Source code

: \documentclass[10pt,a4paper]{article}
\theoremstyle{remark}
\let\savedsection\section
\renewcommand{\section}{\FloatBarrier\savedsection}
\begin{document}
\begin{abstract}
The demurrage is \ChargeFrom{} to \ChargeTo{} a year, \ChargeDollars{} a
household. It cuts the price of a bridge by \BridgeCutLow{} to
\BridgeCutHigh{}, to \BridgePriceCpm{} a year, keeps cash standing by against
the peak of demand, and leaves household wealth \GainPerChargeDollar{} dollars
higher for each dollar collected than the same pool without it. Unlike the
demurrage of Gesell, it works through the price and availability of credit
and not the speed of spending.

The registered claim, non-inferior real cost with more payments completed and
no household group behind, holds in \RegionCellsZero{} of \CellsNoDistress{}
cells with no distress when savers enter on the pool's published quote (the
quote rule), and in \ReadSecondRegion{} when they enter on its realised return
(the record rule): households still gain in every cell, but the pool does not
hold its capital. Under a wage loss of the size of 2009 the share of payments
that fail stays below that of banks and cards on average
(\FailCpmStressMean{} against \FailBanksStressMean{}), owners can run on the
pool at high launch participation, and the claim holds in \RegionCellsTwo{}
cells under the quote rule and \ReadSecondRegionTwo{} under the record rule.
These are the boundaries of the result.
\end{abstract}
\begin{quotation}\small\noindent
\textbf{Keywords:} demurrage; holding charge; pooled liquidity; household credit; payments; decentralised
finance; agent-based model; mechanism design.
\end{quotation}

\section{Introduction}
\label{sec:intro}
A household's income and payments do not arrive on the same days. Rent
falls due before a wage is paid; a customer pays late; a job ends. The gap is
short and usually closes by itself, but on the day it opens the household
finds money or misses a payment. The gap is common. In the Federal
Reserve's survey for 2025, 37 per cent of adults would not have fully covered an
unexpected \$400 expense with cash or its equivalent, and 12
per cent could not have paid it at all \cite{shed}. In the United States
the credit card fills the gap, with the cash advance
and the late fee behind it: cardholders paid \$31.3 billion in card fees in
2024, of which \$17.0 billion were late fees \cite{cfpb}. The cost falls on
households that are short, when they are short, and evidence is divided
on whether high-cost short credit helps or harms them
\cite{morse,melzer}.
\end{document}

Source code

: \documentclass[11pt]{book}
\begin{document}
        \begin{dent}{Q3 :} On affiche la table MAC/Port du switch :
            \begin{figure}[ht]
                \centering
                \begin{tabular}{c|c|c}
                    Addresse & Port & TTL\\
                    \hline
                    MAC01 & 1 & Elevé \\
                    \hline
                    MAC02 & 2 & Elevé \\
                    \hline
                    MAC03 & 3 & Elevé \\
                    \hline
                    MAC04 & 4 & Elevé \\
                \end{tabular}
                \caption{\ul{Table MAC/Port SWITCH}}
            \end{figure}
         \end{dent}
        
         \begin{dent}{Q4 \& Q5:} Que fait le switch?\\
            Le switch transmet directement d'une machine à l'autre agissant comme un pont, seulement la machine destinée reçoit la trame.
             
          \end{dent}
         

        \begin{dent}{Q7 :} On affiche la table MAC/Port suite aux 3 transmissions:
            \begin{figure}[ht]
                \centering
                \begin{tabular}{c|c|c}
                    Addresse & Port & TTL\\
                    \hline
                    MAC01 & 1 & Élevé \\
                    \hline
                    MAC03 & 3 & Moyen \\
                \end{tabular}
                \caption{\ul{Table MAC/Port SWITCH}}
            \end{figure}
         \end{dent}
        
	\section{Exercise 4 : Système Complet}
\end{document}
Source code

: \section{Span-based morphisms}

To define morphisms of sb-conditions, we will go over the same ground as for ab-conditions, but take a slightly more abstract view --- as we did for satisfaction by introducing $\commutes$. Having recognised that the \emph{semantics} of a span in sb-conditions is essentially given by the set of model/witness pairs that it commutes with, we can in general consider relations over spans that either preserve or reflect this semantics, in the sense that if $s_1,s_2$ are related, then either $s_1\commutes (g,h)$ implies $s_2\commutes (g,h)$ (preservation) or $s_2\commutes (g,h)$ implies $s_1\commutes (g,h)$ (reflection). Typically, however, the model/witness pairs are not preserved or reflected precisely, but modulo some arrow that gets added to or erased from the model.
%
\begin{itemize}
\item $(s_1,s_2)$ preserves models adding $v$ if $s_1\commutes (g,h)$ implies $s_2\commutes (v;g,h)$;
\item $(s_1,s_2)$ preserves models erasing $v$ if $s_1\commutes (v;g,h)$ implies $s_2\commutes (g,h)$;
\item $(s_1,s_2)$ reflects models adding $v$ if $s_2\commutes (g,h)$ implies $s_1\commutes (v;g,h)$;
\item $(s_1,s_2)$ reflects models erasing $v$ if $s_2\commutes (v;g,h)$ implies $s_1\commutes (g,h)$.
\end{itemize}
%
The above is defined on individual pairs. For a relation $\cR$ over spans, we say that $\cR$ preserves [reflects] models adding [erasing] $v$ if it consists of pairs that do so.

## DIRECTIONS FOR THIS TASK
If "Elevé" is in a line of the listing above, count that line; give the final number and nothing more.

## ANSWER BOX
4